I would argue that if you have the tools to at least try to make the difference and stop or slow that spread of hurtful belief, it would be moral to do so. Because it is stopping the harm of others.

It's kind of like watching someone get mugged on the street. Would you try to stop it or at least call the police on them? It would be immoral not to.
"Tell Pilate to release the files!!!" - Bill Hicks
"I have an open mind, but not so open that my brains will fall out" -James Randi
"One who truly hates himself cannot love, he cannot place his trust in another." - NGE

Offline josephpalazzo (OP)

Re: A Morality Question
« Reply #14 on: July 27, 2014, 03:22:00 PM »
I would argue that is's perfectly harmless to be delusional as long as you aren't spreading your delusion and your delusion isn't causing abuse for yourself or others.

For instance: If you believe there is a god, but he is not going to be sending anyone to hell because you don't believe in hell, by all means.... go ahead. It's not hurting anyone. It might be holding you back in your intelligence a bit in what you might be able to learn, but as ling as you aren't spreading that to other people that might go in to helping our advances as a culture and with our technology, it doesn't really matter.

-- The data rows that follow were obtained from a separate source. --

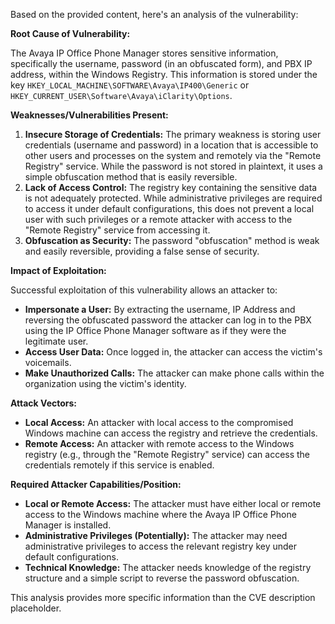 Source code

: Based on the provided content, here's an analysis of the vulnerability:

**Root Cause of Vulnerability:**

The Avaya IP Office Phone Manager stores sensitive information, specifically the username, password (in an obfuscated form), and PBX IP address, within the Windows Registry. This information is stored under the key `HKEY_LOCAL_MACHINE\SOFTWARE\Avaya\IP400\Generic` or `HKEY_CURRENT_USER\Software\Avaya\iClarity\Options`.

**Weaknesses/Vulnerabilities Present:**

1.  **Insecure Storage of Credentials:** The primary weakness is storing user credentials (username and password) in a location that is accessible to other users and processes on the system and remotely via the "Remote Registry" service. While the password is not stored in plaintext, it uses a simple obfuscation method that is easily reversible.
2.  **Lack of Access Control:** The registry key containing the sensitive data is not adequately protected. While administrative privileges are required to access it under default configurations, this does not prevent a local user with such privileges or a remote attacker with access to the "Remote Registry" service from accessing it.
3.  **Obfuscation as Security:** The password "obfuscation" method is weak and easily reversible, providing a false sense of security.

**Impact of Exploitation:**

Successful exploitation of this vulnerability allows an attacker to:

*   **Impersonate a User:** By extracting the username, IP Address and reversing the obfuscated password the attacker can log in to the PBX using the IP Office Phone Manager software as if they were the legitimate user.
*   **Access User Data:** Once logged in, the attacker can access the victim's voicemails.
*   **Make Unauthorized Calls:** The attacker can make phone calls within the organization using the victim's identity.

**Attack Vectors:**

*   **Local Access:** An attacker with local access to the compromised Windows machine can access the registry and retrieve the credentials.
*   **Remote Access:** An attacker with remote access to the Windows registry (e.g., through the "Remote Registry" service) can access the credentials remotely if this service is enabled.

**Required Attacker Capabilities/Position:**

*   **Local or Remote Access:** The attacker must have either local or remote access to the Windows machine where the Avaya IP Office Phone Manager is installed.
*   **Administrative Privileges (Potentially):** The attacker may need administrative privileges to access the relevant registry key under default configurations.
*   **Technical Knowledge:** The attacker needs knowledge of the registry structure and a simple script to reverse the password obfuscation.

This analysis provides more specific information than the CVE description placeholder. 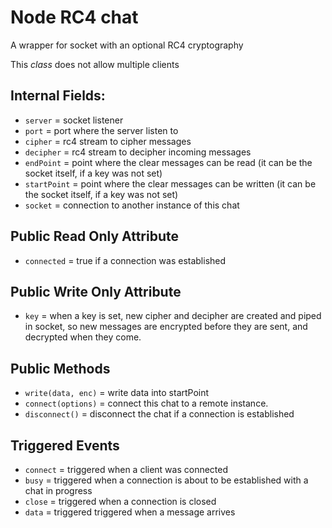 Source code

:# Node RC4 chat

A wrapper for socket with an optional RC4 cryptography

This _class_ does not allow multiple clients

## Internal Fields:
* `server` = socket listener
* `port` = port where the server listen to
* `cipher` = rc4 stream to cipher messages
* `decipher` = rc4 stream to decipher incoming messages
* `endPoint` = point where the clear messages can be read (it can be the socket itself, if a key was not set)
* `startPoint` = point where the clear messages can be written (it can be the socket itself, if a key was not set)
* `socket` = connection to another instance of this chat

## Public Read Only Attribute
* `connected` = true if a connection was established

## Public Write Only Attribute
* `key` = when a key is set, new cipher and decipher are created and piped in socket, so new messages are encrypted 
          before they are sent, and decrypted when they come.

## Public Methods
* `write(data, enc)` = write data into startPoint
* `connect(options)` = connect this chat to a remote instance.
* `disconnect()` = disconnect the chat if a connection is established

## Triggered Events
* `connect` = triggered when a client was connected
* `busy` = triggered when a connection is about to be established with a chat in progress
* `close` = triggered when a connection is closed
* `data` = triggered triggered when a message arrives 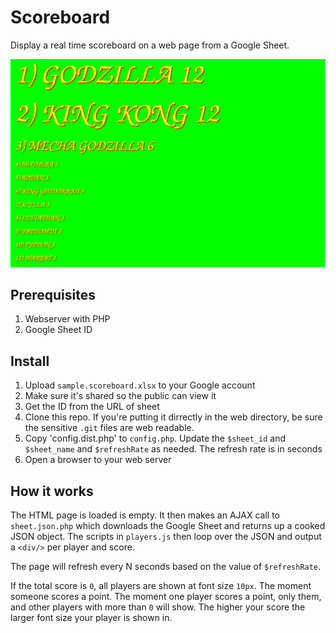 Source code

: # Scoreboard

Display a real time scoreboard on a web page from a Google Sheet.

![Scoreboard screenshot](./score.board.png)

## Prerequisites

1. Webserver with PHP
2. Google Sheet ID

## Install 

1. Upload `sample.scoreboard.xlsx` to your Google account
2. Make sure it's shared so the public can view it
3. Get the ID from the URL of sheet
4. Clone this repo.  If you're putting it dirrectly in the web directory, be sure the sensitive `.git` files are web readable.
5. Copy 'config.dist.php' to `config.php`. Update the `$sheet_id` and `$sheet_name` and `$refreshRate` as needed. The refresh rate is in seconds
6. Open a browser to your web server

## How it works

The HTML page is loaded is empty.  It then makes an AJAX call to `sheet.json.php` which downloads the Google Sheet and returns up a cooked JSON object. The scripts in `players.js` then loop over the JSON and output a `<div/>` per player and score.

The page will refresh every N seconds based on the value of `$refreshRate`.

If the total score is  `0`, all players are shown at font size `10px`. The moment someone scores a point. The moment one player scores a point, only them, and other players with more than `0` will show.  The higher your score the larger font size your player is shown in. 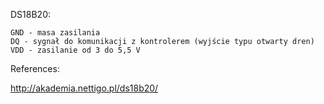 DS18B20:

    GND - masa zasilania
    DQ - sygnał do komunikacji z kontrolerem (wyjście typu otwarty dren)
    VDD - zasilanie od 3 do 5,5 V

References:

http://akademia.nettigo.pl/ds18b20/
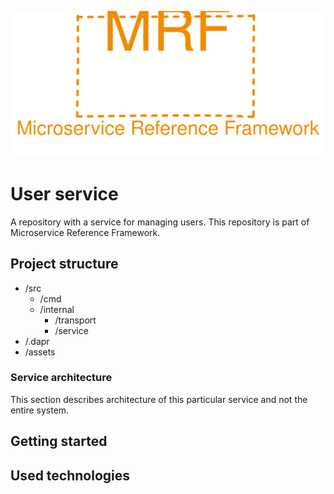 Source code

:<p align="center">
    <img src="./assets/mrf_logo.svg" alt="Microservices Reference Framework logo" />
</p>


# User service
A repository with a service for managing users. This repository is part of Microservice Reference Framework.

## Project structure
- /src
    - /cmd
    - /internal
        - /transport
        - /service
- /.dapr
- /assets

### Service architecture
This section describes architecture of this particular service and not the entire system.

## Getting started

## Used technologies
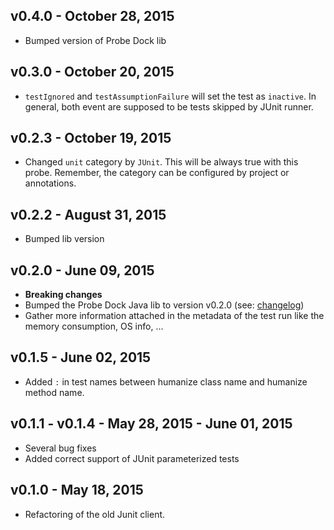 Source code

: ## v0.4.0 - October 28, 2015

* Bumped version of Probe Dock lib

## v0.3.0 - October 20, 2015

* `testIgnored` and `testAssumptionFailure` will set the test as `inactive`. In general, both event are supposed to be tests skipped by JUnit runner.

## v0.2.3 - October 19, 2015

* Changed `unit` category by `JUnit`. This will be always true with this probe. Remember, the category can be configured by project or annotations.

## v0.2.2 - August 31, 2015

* Bumped lib version

## v0.2.0 - June 09, 2015

* **Breaking changes**
* Bumped the Probe Dock Java lib to version v0.2.0 (see: [changelog](https://github.com/probedock/probedock-java/blob/master/CHANGELOG.md))
* Gather more information attached in the metadata of the test run like the memory consumption, OS info, ...

## v0.1.5 - June 02, 2015

* Added `:` in test names between humanize class name and humanize method name.

## v0.1.1 - v0.1.4 - May 28, 2015 - June 01, 2015

* Several bug fixes
* Added correct support of JUnit parameterized tests

## v0.1.0 - May 18, 2015

* Refactoring of the old Junit client.

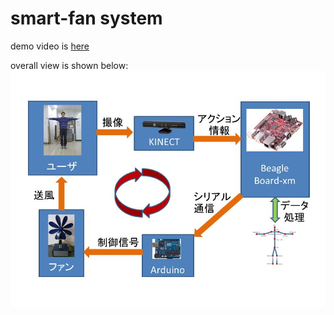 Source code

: # smart-fan system

demo video is [here](https://www.youtube.com/watch?v=-ix_eAK4lDo)

overall view is shown below:
![overall](https://github.com/chinbat/smart-fan/blob/master/overall_view.jpg)
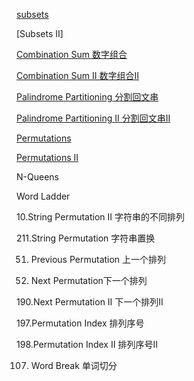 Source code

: 
[subsets](https://github.com/xliu117/Leetcode/tree/master/step-by-step%20training/5.%20DFS/LeetCode%2078.%20Subsets)


[Subsets II]


[Combination Sum 数字组合](https://github.com/xliu117/Leetcode/tree/master/step-by-step%20training/5.%20DFS/LeetCode%2039.%20Combination%20Sum)

[Combination Sum II 数字组合II](https://github.com/xliu117/Leetcode/tree/master/step-by-step%20training/5.%20DFS/LeetCode%2040.%20Combination%20Sum%20II)


[Palindrome Partitioning 分割回文串](https://github.com/xliu117/Leetcode/tree/master/step-by-step%20training/5.%20DFS/LeetCode%20131.%20Palindrome%20Partitioning)

[Palindrome Partitioning II 分割回文串II](https://github.com/xliu117/Leetcode/tree/master/step-by-step%20training/5.%20DFS/LeetCode%20132.%20Palindrome%20Partitioning%20II)

[Permutations](https://github.com/xliu117/Leetcode/tree/master/step-by-step%20training/5.%20DFS/LeetCode%2046.%20Permutations)

[Permutations II](https://github.com/xliu117/Leetcode/tree/master/step-by-step%20training/5.%20DFS/LeetCode%2047.%20Permutations%20II)

N-Queens

Word Ladder

10.String Permutation II 字符串的不同排列


211.String Permutation 字符串置换

51. Previous Permutation 上一个排列

52. Next Permutation下一个排列

190.Next Permutation II 下一个排列II

197.Permutation Index 排列序号

198.Permutation Index II 排列序号II

107. Word Break 单词切分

The belief of karma is something I would define as a moral belief. It isn't really a god, but it is a speculation of how people that do positive things will have positive things happen to them, and people that do negative things have negative things happen to them.

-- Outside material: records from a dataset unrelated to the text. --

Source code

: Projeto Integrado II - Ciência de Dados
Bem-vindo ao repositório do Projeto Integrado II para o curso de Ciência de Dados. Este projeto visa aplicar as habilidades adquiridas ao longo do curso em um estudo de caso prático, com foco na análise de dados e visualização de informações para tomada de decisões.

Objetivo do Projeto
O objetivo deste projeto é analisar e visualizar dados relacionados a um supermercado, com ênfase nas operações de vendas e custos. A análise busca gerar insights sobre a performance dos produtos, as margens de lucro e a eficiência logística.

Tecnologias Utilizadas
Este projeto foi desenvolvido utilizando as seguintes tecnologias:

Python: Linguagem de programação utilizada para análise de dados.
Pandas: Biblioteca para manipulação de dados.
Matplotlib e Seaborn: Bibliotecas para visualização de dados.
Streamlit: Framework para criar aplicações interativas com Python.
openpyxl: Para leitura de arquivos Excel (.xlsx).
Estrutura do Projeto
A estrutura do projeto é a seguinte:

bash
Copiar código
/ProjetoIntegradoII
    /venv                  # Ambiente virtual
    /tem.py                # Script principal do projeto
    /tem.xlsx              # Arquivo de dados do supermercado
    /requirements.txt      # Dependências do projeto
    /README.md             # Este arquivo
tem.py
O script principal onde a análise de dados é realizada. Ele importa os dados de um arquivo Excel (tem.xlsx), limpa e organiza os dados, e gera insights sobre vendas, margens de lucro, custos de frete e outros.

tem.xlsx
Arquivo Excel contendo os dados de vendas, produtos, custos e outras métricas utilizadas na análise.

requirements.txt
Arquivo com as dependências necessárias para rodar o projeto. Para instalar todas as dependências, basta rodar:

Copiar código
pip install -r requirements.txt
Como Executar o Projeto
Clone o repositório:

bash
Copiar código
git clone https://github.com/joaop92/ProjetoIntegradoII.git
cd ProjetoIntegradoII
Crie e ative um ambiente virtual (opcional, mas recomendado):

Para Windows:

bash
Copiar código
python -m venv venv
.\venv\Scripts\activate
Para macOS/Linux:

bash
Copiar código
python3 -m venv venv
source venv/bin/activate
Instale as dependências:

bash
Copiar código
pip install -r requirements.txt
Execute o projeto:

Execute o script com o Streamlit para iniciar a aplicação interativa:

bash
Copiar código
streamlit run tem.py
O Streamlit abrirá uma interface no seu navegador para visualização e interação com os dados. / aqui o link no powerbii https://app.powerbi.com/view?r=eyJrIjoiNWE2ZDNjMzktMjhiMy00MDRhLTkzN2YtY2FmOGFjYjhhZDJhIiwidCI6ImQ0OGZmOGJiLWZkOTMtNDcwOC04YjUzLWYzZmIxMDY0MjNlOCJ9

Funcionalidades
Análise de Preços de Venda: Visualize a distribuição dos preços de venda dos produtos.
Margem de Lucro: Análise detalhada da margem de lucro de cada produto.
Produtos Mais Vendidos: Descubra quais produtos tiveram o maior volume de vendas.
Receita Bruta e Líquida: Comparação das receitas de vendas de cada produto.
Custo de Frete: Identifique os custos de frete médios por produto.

That I would define as harmless.... maybe not moral.... but definitely not immoral. I don't think moral or immoral even applies to that situation. I say just leave it be.

on the other hand: if your belief causes any harm or abuse.... mental or physical... that is immoral. People that tell children if they don't believe in god, they will suffer for eternity, people that suppress sexuality, people that believe that others need to believe so they don't suffer for eternity, people that think they can do whatever they want as long as they pray for forgiveness, people that think faith healing is a good substitute for medicine... holding them off from getting real treatment, people that cockblock technological and cultural advances, etc...... have very harmful and abusive beliefs. It hurts other people and themselves, therefore it is immoral.

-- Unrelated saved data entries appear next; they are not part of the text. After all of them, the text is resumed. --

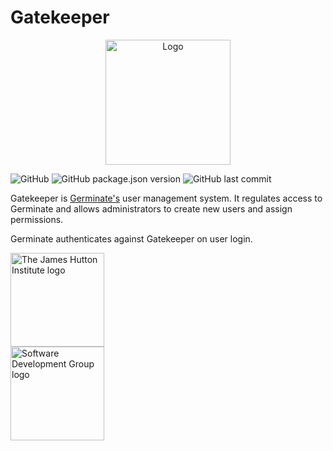 # Gatekeeper

<p align="center">
  <img src="https://raw.githubusercontent.com/sebastian-raubach/gatekeeper-vue/master/public/gatekeeper-square.svg?sanitize=true" width="200" alt="Logo">
</p>

![GitHub](https://img.shields.io/github/license/sebastian-raubach/gatekeeper-vue)
![GitHub package.json version](https://img.shields.io/github/package-json/v/sebastian-raubach/gatekeeper-vue)
![GitHub last commit](https://img.shields.io/github/last-commit/sebastian-raubach/gatekeeper-vue)

Gatekeeper is <a href="https://github.com/sebastian-raubach/germinate-vue">Germinate's</a> user management system. It regulates access to Germinate and allows administrators to create new users and assign permissions.

Germinate authenticates against Gatekeeper on user login.



<img src="https://raw.githubusercontent.com/sebastian-raubach/gatekeeper-vue/master/public/jhi.svg?sanitize=true" height="150" alt="The James Hutton Institute logo">
<br />
<img src="https://raw.githubusercontent.com/sebastian-raubach/gatekeeper-vue/master/public/ics.svg?sanitize=true" height="150" alt="Software Development Group logo"> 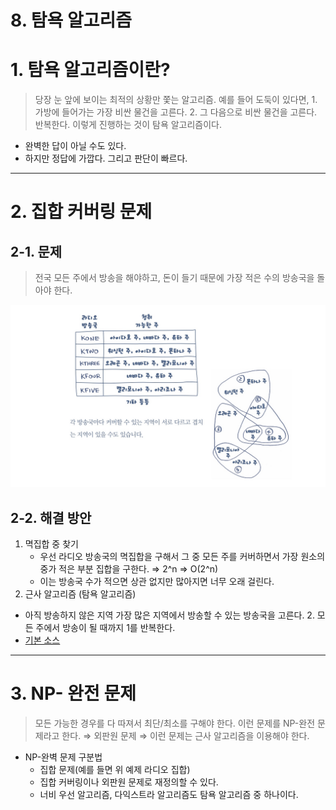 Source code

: # 8. 탐욕 알고리즘 

# 1. 탐욕 알고리즘이란?

> 당장 눈 앞에 보이는 최적의 상황만 쫓는 알고리즘. 예를 들어 도둑이 있다면, 1. 가방에 들어가는 가장 비싼 물건을 고른다. 2. 그 다음으로 비싼 물건을 고른다. 반복한다. 이렇게 진행하는 것이 탐욕 알고리즘이다.

- 완벽한 답이 아닐 수도 있다.
- 하지만 정답에 가깝다. 그리고 판단이 빠르다.

---

# 2. 집합 커버링 문제

## 2-1. 문제

> 전국 모든 주에서 방송을 해야하고, 돈이 들기 때문에 가장 적은 수의 방송국을 돌아야 한다.

![](Untitled-3ee74925-db88-4b1d-9bbf-57ae2f9187f2.png)

## 2-2. 해결 방안

1. 멱집합 중 찾기 
    - 우선 라디오 방송국의 멱집합을 구해서 그 중 모든 주를 커버하면서 가장 원소의 중가 적은 부분 집합을 구한다. ⇒ 2^n ⇒ O(2^n)
    - 이는 방송국 수가 적으면 상관 없지만 많아지면 너무 오래 걸린다.
2. 근사 알고리즘 (탐욕 알고리즘) 
-  아직 방송하지 않은 지역 가장 많은 지역에서 방송할 수 있는 방송국을 고른다. 2. 모든 주에서 방송이 될 때까지 1를 반복한다.
- [기본 소스](https://github.com/JUNGEEYOU/Dijkstras_algorithm/blob/master/greedy_algorithm.py)

---

# 3. NP- 완전 문제

> 모든 가능한 경우를 다 따져서 최단/최소를 구해야 한다. 이런 문제를 NP-완전 문제라고 한다.  ⇒ 외판원 문제 ⇒ 이런 문제는 근사 알고리즘을 이용해야 한다.

- NP-완벽 문제 구분법
    - 집합 문제(예를 들면 위 예제 라디오 집합)
    - 집합 커버링이나 외판원 문제로 재정의할 수 있다.
    - 너비 우선 알고리즘, 다익스트라 알고리즘도 탐욕 알고리즘 중 하나이다.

I would argue that if you have the tools to at least try to make the difference and stop or slow that spread of hurtful belief, it would be moral to do so. Because it is stopping the harm of others.

It's kind of like watching someone get mugged on the street. Would you try to stop it or at least call the police on them? It would be immoral not to.

Thanks PickelledEggs  for that post.

So the scenario proposed was:

(1) The general consensus was that brainwashing against one's will is immoral.

(2) Your friend was brainwashed against his will to believe in a falsehood.

(3) The only cure is to brainwash your friend against his will so that he no longer believes in that falsehood.

(4) You are moral. Would you do (3)?

In your case, it depends if that falsehood is harmless - in that case, you would do nothing; and if it's harmful, you would do it. So, IOW, it's the old adage: do the lesser of two evils. You presume there is a scale/degree of evilness: some deeds are more evil than others.

There are some who have questioned (1) - SGOS ,Moralnihilist ; and to some extent, Hijiri Byakuren. In that case, one would argue whether morality is objective - exists independent of humans - or is it subjective - humans make up the rules as they go along in their history. In this scenario, the given rules are obviously a general consensus, meaning, society decides its moral scale. Of course this is a matter of debate.

Solitary and Johan questioned the validity of brainwashing in terms of whether the technique works or not, and not its immoral/moral aspect.

Jmpty and Stromboli gave a categorical "no". In their case, there are no shades or degrees of evilness. A deed is either all evil or not. They would have to answer such questions as: is it okay to lie (immoral) in order to save a life?